[[ AVAILABLE DATA, beginning ]]

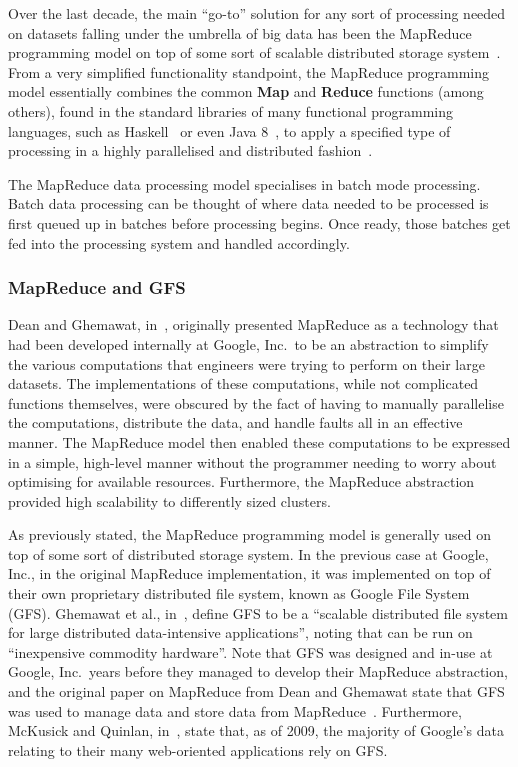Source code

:Over the last decade, the main ``go-to'' solution for any sort of processing needed on datasets falling under the
umbrella of big data has been the MapReduce programming model on top of some sort of scalable distributed storage
system~\cite{bifet_mining_2013}. From a very simplified functionality standpoint, the MapReduce programming model essentially
combines the common \textbf{Map} and \textbf{Reduce} functions (among others), found in the standard libraries of many functional
programming languages, such as Haskell~\cite{lammel2008google} or even Java 8~\cite{su2014changing}, to apply a specified
type of processing in a highly parallelised and distributed fashion~\cite{yang2007map}.

The MapReduce data processing model specialises in batch mode processing. Batch data processing can be thought of where
data needed to be processed is first queued up in batches before processing begins. Once ready, those batches get fed
into the processing system and handled accordingly. %

\subsubsection{MapReduce and GFS} %
\label{ssub:mapreduce_and_gfs}

Dean and Ghemawat, in~\cite{dean_mapreduce:_2008}, originally presented MapReduce as a technology that had been
developed internally at Google, Inc.\ to be an abstraction to simplify the various computations that engineers were
trying to perform on their large datasets. The implementations of these computations, while not complicated functions
themselves, were obscured by the fact of having to manually parallelise the computations, distribute the data, and
handle faults all in an effective manner. The MapReduce model then enabled these computations to be expressed in a
simple, high-level manner without the programmer needing to worry about optimising for available resources. Furthermore,
the MapReduce abstraction provided high scalability to differently sized clusters.

As previously stated, the MapReduce programming model is generally used on top of some sort of distributed storage
system. In the previous case at Google, Inc., in the original MapReduce implementation, it was implemented on top of
their own proprietary distributed file system, known as Google File System (GFS). Ghemawat et al.,
in~\cite{ghemawat_google_2003}, define GFS to be a ``scalable distributed file system for large distributed data-intensive
applications'', noting that can be run on ``inexpensive commodity hardware''. Note that GFS was designed and in-use
at Google, Inc.\ years before they managed to develop their MapReduce abstraction, and the original paper on MapReduce
from Dean and Ghemawat state that GFS was used to manage data and store data from MapReduce~\cite{dean_mapreduce:_2008}.
Furthermore, McKusick and Quinlan, in~\cite{mckusick2009gfs}, state that, as of 2009, the majority of Google's data
relating to their many web-oriented applications rely on GFS.

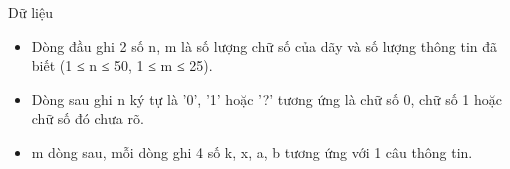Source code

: Dữ liệu
\begin{itemize}
	\item Dòng đầu ghi 2 số n, m là số lượng chữ số của dãy và số lượng thông tin đã biết (1 ≤ n ≤ 50, 1 ≤ m ≤ 25).
	\item Dòng sau ghi n ký tự là '0', '1' hoặc '?' tương ứng là chữ số 0, chữ số 1 hoặc chữ số đó chưa rõ.
	\item m dòng sau, mỗi dòng ghi 4 số k, x, a, b tương ứng với 1 câu thông tin.
\end{itemize}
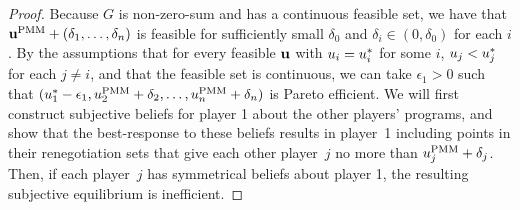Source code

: \documentclass[sigconf]{aamas}
\newcommand{\epsdeltaone}{\epsilon_1}
\newcommand{\bestparetopayoffi}{u^*_i}
\newcommand{\bestparetopayoffj}{u^*_j}
\newcommand{\bestparetopayoffone}{u^*_1}
\theoremstyle{definition}
\begin{document}
\begin{proof}
Because $G$ is non-zero-sum 
and has a continuous feasible set, 
we have that $\pmm + (\delta_1, \dots, \delta_n)$ is
feasible for sufficiently small $\delta_0$ 
and $\delta_i \in (0, \delta_0)$ for each $i$.
By the assumptions that
for every 
feasible $\fullpay$ with 
$\payi = \bestparetopayoffi$ for some $i$, 
$\payj < \bestparetopayoffj$ for each 
$j \neq i$, and
that the feasible set is continuous,
we can take $\epsdeltaone > 0$ such that
$(\bestparetopayoffone-\epsdeltaone, \pmmtwo + \delta_2, \dots, \pmmn + \delta_n)$ 
is Pareto efficient.
We will first construct subjective 
beliefs
for player 1
about the other players'
programs, and 
show that the best-response to 
these beliefs results in player~1 including points in their
renegotiation sets that 
give each other player~$j$ no more than 
$\pmmj + \delta_j$.
Then, if
each player~$j$ has symmetrical 
beliefs about player 1, 
the resulting subjective 
equilibrium is inefficient.  


\end{proof}
\end{document}
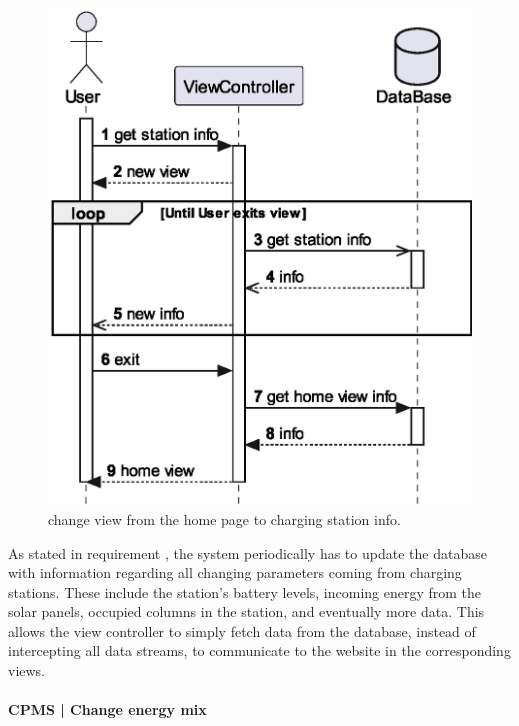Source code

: \begin{figure}[h!]
    \centering
    \includegraphics[width=0.50\columnwidth]{./images/diagrams/sequences/cpms/infStation}
    \caption{change view from the home page to charging station info.}
\end{figure}

As stated in requirement , the system periodically has to update the database with information regarding all changing parameters coming from charging stations. These include the station's battery levels, incoming energy from the solar panels, occupied columns in the station, and eventually more data. This allows the view controller to simply fetch data from the database, instead of intercepting all data streams, to communicate to the website in the corresponding views.

\pagebreak

\paragraph{CPMS | Change energy mix}

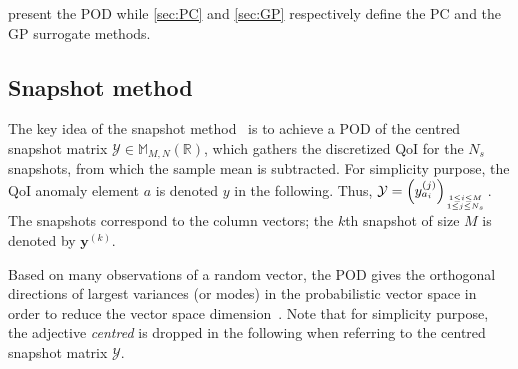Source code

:  present the POD while \cref{sec:PC} and \cref{sec:GP} respectively define the PC and the GP surrogate methods.


\subsection{Snapshot method}\label{sec:POD}

The key idea of the snapshot method~\citep{sirovich1987} is to achieve a POD of the centred snapshot matrix $\mathcal{Y} \in \mathbb{M}_{M,N}(\mathbb{R})$, which gathers the discretized QoI for the $N_{s}$ snapshots, from which the sample mean is subtracted. For simplicity purpose, the QoI anomaly element $a$ is denoted $y$ in the following. Thus, $\mathcal{Y} = \left(y_{a_i}^{(j)}\right)_{1\leq i \leq M \atop 1\leq j \leq N_{s}}$. The snapshots correspond to the column vectors; the $k$th snapshot of size $M$ is denoted by $\mathbf{y}^{(k)}$.

Based on many observations of a random vector, the POD gives the orthogonal directions of largest variances (or modes) in the probabilistic vector space in order to reduce the vector space dimension~\citep{chatterjee2000}. Note that for simplicity purpose, the adjective {\it centred} is dropped in the following when referring to the centred snapshot matrix $\mathcal{Y}$.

[[ AVAILABLE DATA, end ]]

Only the number is wanted: count the lines of the records that hold the word "were".

2